Let's get straight to the point!
1 The Teacher - a good one
Finding the right teacher who knows how to teach and not just to play the instrument is vital. The Teacher and student relationship plays an important role to ensure that a child stays motivated so as to continue learning the instrument. I still remember a piano teacher who would hit my hand when I made Mozart sound bad. That was an immediate no for me. I also remember a teacher who would spend a good 10 minutes complaining about her day - which really wasn't what I was there for. Another no. There was no effort to form a relationship with me. The teacher should be open to letting a parent sit in the lesson on request.
2 The Materials Used - age appropriate
Between the teacher and the student, the material he/ she chooses will be the main thing the student will be looking at on a daily basis. The print has to be colorful, and fun to look at for young students. Materials should be set at the right level for the student. Create room for students to succeed with the right materials chosen.

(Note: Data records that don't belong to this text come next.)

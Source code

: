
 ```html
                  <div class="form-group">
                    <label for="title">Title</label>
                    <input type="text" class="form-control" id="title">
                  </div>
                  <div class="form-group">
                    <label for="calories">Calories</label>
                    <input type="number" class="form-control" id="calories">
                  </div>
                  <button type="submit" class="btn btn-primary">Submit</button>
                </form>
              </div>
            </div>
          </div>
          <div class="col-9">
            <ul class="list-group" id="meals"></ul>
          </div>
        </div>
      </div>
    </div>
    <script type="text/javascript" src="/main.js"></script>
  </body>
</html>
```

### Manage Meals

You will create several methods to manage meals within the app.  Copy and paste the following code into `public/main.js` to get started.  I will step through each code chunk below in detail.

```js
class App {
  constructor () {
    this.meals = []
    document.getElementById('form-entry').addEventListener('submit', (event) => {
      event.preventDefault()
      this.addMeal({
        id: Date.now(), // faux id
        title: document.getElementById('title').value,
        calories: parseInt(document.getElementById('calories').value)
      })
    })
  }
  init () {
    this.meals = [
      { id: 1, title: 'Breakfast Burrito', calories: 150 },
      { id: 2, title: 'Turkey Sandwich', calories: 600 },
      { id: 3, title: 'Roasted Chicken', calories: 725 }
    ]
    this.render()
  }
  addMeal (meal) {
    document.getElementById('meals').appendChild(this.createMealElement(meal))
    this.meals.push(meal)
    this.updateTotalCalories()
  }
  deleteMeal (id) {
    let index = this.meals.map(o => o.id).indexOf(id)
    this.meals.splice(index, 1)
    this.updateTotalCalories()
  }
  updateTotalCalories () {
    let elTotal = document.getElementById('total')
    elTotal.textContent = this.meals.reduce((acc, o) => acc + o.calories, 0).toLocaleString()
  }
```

3 The Activities (or lack of) - outside just playing the instrument the whole time
Instrumental lessons DO NOT and SHOULD NOT be 100% playing the instrument. There is much that a student needs to learn outside of playing the instrument in order to play it well. For young students, rhythmic exercises can be taught on the carpet - allowing for them to stretch their legs. Use rhythm sticks if the student prefers to. Stomp their feet if they want to. Sing! Lessons can be half an hour but broken down into many shorter activities.
4 The Homework - short and sweet
Students need to be assigned practice work to be done at home but too much work is a NO. This stresses the student and they will eventually give up. Wouldn‘t you quit your job if it became too stressful and overly demanding? Daily practices of 5 minutes a day is enough for a young student. This has proven more effective than an hour long practice.
5 The Other Students in the Group Lesson - classroom management should be present
Group lessons should be small. The teacher should also be capable enough to manage any students who may behave inappropriately during the lesson causing disturbance to the others (classroom management). The teacher cannot simply ignore this and carry on with the lesson plan. Siblings who are able to have lessons together should be encouraged to, as they will be encouraged to keep up with daily practices at home together.